◆ WHAT TO PRODUCE: Reproduce exactly the lines of the material beneath, from the line that contains "Once everything was" to the line that contains "In the lid of", both included, and no other lines.

-- Opening Marker --

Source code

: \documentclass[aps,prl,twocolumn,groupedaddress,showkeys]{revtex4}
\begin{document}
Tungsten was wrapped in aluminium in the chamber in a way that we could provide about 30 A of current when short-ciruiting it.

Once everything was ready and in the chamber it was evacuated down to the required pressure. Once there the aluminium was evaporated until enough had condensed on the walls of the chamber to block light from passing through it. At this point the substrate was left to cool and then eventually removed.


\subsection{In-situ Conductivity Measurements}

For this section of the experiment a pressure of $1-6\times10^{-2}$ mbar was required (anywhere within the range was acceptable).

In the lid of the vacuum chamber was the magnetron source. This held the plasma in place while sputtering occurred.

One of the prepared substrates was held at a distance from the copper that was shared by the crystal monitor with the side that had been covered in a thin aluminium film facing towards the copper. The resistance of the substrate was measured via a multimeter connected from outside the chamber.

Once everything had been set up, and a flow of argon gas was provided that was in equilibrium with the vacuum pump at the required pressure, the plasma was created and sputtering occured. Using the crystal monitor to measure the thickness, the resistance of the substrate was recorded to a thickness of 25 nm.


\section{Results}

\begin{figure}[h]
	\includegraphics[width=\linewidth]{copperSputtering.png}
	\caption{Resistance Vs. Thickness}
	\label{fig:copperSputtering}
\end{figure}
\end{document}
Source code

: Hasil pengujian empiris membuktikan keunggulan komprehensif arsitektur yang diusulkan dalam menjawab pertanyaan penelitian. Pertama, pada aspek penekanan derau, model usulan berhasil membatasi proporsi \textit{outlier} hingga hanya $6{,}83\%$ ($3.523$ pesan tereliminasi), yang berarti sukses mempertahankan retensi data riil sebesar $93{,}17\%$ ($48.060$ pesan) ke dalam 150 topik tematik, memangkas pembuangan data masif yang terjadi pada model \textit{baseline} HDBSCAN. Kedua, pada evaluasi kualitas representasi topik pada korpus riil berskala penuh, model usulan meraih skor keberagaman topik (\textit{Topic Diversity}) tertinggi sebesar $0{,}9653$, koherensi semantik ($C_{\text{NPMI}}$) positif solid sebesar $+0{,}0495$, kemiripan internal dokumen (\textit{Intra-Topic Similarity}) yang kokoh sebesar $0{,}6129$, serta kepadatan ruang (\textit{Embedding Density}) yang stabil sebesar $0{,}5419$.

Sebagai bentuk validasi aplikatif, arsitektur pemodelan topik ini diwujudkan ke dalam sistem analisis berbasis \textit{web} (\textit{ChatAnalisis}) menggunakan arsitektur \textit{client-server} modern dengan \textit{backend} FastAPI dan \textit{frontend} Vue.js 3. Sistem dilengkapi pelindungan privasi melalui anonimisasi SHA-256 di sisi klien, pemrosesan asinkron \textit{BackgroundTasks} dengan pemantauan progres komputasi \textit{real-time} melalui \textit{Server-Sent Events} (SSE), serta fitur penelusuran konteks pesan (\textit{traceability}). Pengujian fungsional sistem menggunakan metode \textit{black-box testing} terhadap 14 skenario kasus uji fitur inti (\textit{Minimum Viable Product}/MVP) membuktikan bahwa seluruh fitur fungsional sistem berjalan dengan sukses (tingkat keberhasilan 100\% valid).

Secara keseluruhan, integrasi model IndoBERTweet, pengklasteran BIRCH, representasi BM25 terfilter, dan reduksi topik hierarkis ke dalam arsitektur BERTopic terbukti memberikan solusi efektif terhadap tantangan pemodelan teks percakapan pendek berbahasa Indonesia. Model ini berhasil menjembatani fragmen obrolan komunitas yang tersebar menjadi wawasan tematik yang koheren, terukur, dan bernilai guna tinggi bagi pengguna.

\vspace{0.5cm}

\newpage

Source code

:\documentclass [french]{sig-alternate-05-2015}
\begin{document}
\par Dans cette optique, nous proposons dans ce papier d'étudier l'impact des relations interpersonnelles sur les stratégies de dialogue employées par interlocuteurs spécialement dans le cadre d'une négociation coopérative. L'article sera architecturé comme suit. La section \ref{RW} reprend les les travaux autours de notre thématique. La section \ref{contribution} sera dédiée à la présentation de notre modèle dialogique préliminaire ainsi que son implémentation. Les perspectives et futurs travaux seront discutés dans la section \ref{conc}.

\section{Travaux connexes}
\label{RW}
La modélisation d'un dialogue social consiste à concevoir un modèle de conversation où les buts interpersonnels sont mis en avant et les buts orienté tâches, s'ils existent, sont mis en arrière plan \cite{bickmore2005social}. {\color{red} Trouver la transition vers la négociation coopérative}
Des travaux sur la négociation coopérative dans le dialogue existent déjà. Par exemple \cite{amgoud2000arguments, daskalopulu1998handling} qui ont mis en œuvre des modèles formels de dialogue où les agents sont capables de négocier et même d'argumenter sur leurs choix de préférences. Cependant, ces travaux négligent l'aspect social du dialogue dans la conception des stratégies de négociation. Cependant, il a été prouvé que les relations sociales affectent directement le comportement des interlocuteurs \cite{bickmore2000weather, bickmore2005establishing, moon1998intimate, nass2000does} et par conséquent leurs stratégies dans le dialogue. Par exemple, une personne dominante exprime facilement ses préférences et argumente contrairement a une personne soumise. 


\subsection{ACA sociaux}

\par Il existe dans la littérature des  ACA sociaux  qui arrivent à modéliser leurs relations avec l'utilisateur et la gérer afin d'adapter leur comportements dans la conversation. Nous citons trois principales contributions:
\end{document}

-- Closing Marker --
-- Opening Marker --

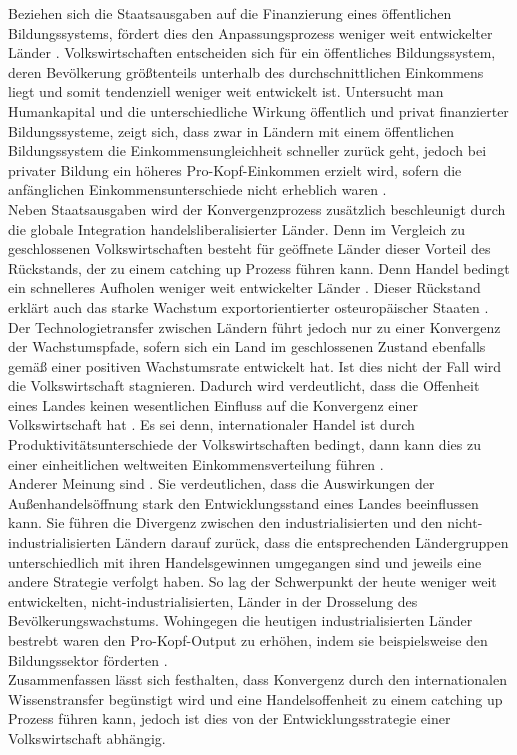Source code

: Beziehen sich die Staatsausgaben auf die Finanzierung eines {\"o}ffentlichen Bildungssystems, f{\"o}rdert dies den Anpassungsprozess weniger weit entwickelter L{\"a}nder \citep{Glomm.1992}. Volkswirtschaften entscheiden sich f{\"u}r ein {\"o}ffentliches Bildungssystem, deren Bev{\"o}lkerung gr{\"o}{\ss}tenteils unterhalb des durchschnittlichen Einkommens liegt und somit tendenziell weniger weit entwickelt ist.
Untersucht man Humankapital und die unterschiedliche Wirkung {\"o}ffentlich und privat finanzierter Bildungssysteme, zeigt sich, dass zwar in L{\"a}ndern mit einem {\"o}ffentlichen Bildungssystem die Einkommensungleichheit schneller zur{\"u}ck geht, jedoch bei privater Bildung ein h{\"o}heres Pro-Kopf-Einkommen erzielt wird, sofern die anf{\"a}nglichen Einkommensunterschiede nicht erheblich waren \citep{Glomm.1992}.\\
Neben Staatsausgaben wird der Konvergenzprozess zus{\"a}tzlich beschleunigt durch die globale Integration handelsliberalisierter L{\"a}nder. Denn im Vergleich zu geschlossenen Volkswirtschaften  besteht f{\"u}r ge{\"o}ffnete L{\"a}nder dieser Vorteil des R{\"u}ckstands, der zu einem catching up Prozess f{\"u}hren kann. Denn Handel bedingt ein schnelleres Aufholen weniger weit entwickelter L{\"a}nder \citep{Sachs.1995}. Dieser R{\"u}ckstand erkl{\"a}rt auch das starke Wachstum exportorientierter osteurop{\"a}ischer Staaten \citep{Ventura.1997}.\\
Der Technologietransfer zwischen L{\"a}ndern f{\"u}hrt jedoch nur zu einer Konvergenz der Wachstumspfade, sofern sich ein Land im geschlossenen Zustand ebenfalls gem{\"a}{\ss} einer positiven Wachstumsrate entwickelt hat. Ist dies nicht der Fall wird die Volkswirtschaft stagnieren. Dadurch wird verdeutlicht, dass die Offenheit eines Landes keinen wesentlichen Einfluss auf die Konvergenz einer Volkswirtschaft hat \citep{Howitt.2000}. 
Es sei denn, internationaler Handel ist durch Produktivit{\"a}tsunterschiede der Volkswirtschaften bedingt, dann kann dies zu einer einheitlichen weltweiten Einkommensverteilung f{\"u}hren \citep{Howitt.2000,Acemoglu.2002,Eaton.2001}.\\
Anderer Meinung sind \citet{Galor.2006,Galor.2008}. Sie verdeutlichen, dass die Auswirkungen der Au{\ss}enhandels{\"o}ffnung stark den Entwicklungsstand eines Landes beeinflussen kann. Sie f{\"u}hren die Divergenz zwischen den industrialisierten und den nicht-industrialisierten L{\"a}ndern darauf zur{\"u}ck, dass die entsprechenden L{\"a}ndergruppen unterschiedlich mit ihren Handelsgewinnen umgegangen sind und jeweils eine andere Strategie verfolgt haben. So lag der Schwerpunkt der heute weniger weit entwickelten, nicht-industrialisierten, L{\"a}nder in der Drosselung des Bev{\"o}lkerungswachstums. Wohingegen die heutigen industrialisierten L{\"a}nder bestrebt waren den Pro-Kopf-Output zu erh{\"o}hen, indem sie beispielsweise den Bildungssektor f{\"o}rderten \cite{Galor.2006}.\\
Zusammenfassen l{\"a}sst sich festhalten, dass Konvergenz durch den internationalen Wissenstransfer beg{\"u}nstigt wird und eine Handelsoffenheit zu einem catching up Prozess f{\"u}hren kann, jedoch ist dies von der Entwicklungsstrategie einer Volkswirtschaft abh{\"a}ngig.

-- Closing Marker --

◆ RESULT OF THE TASK:
Once everything was ready and in the chamber it was evacuated down to the required pressure. Once there the aluminium was evaporated until enough had condensed on the walls of the chamber to block light from passing through it. At this point the substrate was left to cool and then eventually removed.


\subsection{In-situ Conductivity Measurements}

For this section of the experiment a pressure of $1-6\times10^{-2}$ mbar was required (anywhere within the range was acceptable).

In the lid of the vacuum chamber was the magnetron source. This held the plasma in place while sputtering occurred.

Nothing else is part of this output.